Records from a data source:
-=-=-=-=-
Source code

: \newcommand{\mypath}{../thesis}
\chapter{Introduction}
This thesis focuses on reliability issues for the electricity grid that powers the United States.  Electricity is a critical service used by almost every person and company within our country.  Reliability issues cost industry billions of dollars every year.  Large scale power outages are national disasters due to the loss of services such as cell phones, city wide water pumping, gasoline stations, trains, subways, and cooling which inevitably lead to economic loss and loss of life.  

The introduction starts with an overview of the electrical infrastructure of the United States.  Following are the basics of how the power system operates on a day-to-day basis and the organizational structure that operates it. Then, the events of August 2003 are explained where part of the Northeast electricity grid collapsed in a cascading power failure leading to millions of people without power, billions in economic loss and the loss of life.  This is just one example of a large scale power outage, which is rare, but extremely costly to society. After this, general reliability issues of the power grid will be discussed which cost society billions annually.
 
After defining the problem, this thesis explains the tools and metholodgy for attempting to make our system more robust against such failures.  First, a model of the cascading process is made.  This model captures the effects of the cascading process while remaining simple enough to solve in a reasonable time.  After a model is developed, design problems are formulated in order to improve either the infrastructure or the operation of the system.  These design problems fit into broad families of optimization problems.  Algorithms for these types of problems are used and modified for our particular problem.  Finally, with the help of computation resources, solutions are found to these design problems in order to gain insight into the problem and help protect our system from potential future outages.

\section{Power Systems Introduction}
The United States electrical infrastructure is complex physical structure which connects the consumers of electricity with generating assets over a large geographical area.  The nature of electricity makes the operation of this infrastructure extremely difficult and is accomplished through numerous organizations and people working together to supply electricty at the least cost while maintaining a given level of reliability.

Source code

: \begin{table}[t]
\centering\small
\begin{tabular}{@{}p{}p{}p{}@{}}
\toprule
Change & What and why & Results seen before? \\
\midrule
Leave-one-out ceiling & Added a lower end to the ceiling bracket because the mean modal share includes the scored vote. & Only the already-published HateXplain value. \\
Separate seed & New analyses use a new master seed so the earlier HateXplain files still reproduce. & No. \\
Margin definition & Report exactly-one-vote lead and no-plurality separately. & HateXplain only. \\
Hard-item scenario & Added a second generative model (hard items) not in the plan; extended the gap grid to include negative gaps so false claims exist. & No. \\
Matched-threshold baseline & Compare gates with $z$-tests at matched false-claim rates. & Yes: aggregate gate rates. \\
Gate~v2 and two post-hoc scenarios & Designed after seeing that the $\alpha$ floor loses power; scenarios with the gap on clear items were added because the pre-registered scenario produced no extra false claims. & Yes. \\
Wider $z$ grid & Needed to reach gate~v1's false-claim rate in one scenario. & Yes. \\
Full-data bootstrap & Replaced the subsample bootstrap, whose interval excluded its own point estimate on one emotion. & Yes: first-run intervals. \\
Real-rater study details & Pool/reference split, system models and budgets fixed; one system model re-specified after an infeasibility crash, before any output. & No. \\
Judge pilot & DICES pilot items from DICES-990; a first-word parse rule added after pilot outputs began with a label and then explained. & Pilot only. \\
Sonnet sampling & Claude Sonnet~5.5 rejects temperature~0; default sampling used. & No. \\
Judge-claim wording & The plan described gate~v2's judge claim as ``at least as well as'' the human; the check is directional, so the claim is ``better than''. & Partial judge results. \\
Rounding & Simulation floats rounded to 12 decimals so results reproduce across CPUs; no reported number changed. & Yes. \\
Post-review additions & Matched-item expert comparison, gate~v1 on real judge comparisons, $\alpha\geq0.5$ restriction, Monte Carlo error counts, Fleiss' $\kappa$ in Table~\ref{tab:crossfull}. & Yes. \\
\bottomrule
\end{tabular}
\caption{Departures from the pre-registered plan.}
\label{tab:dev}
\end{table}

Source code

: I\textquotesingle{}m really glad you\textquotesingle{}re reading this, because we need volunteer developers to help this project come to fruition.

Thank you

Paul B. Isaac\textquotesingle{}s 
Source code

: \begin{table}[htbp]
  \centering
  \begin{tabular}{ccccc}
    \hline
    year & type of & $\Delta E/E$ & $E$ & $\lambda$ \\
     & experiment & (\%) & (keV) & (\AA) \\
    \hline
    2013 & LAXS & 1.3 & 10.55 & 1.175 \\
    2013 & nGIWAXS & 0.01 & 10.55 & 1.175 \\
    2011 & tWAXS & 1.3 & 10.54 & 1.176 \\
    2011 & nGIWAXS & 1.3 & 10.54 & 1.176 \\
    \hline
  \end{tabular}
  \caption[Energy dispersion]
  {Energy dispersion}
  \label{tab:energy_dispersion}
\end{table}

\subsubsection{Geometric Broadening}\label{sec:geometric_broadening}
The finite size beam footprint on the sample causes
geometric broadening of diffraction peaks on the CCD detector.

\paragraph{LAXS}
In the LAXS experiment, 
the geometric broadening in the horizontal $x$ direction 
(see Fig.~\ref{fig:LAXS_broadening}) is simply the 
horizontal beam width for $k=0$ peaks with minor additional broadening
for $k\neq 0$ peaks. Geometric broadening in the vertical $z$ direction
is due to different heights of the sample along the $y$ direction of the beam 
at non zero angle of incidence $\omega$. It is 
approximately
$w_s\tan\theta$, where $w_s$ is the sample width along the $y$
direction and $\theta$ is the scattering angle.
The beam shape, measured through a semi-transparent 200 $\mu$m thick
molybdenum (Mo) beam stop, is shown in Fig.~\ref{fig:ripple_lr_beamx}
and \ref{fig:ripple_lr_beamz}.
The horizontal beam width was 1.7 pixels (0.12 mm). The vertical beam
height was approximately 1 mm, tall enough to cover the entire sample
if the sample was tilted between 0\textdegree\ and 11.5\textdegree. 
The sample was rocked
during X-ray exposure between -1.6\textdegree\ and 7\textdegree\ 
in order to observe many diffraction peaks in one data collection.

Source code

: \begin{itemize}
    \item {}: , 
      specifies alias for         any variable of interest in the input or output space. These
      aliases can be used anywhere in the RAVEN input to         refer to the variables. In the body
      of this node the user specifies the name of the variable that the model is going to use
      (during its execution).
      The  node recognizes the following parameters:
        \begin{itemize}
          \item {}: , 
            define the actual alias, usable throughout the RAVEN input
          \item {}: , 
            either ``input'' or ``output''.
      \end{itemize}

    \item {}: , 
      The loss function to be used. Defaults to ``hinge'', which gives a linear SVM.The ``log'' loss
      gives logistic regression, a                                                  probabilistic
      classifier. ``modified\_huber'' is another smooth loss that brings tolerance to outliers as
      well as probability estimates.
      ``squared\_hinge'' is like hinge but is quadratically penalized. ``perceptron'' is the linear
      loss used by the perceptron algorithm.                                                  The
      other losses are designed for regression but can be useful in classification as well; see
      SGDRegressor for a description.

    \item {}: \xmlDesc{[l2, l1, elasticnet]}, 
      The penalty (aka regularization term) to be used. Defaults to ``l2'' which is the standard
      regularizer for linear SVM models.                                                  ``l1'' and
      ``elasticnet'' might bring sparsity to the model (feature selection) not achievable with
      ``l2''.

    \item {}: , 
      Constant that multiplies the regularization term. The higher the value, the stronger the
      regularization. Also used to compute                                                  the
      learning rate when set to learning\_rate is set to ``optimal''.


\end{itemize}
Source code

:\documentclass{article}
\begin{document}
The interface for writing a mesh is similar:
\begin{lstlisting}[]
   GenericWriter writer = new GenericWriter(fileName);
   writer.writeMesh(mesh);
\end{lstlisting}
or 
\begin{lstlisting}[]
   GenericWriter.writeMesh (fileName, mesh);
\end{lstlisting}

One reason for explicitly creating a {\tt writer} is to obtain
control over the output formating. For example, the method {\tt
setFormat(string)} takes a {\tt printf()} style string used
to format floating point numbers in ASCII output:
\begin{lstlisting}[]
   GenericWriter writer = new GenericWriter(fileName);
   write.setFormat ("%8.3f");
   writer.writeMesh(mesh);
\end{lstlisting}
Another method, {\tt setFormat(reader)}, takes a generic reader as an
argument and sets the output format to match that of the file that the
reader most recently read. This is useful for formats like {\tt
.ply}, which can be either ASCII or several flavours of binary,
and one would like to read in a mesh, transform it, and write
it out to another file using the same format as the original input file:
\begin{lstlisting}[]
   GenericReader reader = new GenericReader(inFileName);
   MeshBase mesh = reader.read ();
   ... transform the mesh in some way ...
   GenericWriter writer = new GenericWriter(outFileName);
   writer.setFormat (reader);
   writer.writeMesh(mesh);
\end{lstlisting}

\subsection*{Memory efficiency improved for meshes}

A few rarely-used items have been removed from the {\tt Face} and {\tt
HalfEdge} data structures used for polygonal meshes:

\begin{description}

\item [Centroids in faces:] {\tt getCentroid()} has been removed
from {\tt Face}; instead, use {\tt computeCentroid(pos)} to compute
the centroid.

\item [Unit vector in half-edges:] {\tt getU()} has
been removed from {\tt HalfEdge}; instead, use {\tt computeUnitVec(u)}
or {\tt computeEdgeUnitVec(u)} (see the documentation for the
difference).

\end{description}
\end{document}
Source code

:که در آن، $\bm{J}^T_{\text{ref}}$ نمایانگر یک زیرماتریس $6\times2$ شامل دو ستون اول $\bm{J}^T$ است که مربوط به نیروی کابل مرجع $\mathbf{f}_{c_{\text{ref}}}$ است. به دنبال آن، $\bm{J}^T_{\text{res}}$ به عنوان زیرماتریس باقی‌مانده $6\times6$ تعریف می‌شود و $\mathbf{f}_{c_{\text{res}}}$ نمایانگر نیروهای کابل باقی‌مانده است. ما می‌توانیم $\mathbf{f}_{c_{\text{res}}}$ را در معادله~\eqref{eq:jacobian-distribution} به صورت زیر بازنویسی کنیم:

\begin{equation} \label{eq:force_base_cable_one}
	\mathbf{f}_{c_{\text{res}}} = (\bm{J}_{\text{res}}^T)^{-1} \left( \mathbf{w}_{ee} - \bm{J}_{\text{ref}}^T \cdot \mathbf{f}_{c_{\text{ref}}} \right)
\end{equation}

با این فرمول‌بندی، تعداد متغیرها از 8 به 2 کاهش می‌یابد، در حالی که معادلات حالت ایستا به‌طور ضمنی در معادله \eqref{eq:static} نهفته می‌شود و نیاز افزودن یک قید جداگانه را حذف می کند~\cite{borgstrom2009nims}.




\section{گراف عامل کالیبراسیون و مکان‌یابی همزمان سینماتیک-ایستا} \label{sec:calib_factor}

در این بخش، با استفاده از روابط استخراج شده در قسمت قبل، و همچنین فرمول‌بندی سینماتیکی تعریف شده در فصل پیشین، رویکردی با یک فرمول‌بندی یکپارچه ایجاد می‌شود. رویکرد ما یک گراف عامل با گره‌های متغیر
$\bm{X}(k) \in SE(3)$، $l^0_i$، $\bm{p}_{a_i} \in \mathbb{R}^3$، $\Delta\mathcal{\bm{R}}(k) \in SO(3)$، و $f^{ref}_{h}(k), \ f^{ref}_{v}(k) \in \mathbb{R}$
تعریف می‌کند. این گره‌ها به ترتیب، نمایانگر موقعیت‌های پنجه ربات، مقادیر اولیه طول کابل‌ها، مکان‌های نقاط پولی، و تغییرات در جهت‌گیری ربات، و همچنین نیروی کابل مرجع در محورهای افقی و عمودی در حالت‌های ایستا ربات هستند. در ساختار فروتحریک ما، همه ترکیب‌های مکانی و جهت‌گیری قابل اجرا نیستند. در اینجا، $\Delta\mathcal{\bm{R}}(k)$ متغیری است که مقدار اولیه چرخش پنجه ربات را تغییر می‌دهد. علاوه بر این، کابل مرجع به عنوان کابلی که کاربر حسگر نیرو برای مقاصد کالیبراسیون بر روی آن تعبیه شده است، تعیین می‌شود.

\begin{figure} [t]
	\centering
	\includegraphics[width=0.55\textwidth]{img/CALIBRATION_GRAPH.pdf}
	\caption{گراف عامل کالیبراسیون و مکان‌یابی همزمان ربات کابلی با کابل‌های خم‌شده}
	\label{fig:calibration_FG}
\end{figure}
-=-=-=-=-
Aim of the task: Start with the line above that contains "if the sample" and end with the line that contains "specifies alias for". Write out those lines exactly, and only those.

Answer area:
if the sample was tilted between 0\textdegree\ and 11.5\textdegree. 
The sample was rocked
during X-ray exposure between -1.6\textdegree\ and 7\textdegree\ 
in order to observe many diffraction peaks in one data collection.

Source code

: \begin{itemize}
    \item {}: , 
      specifies alias for         any variable of interest in the input or output space. These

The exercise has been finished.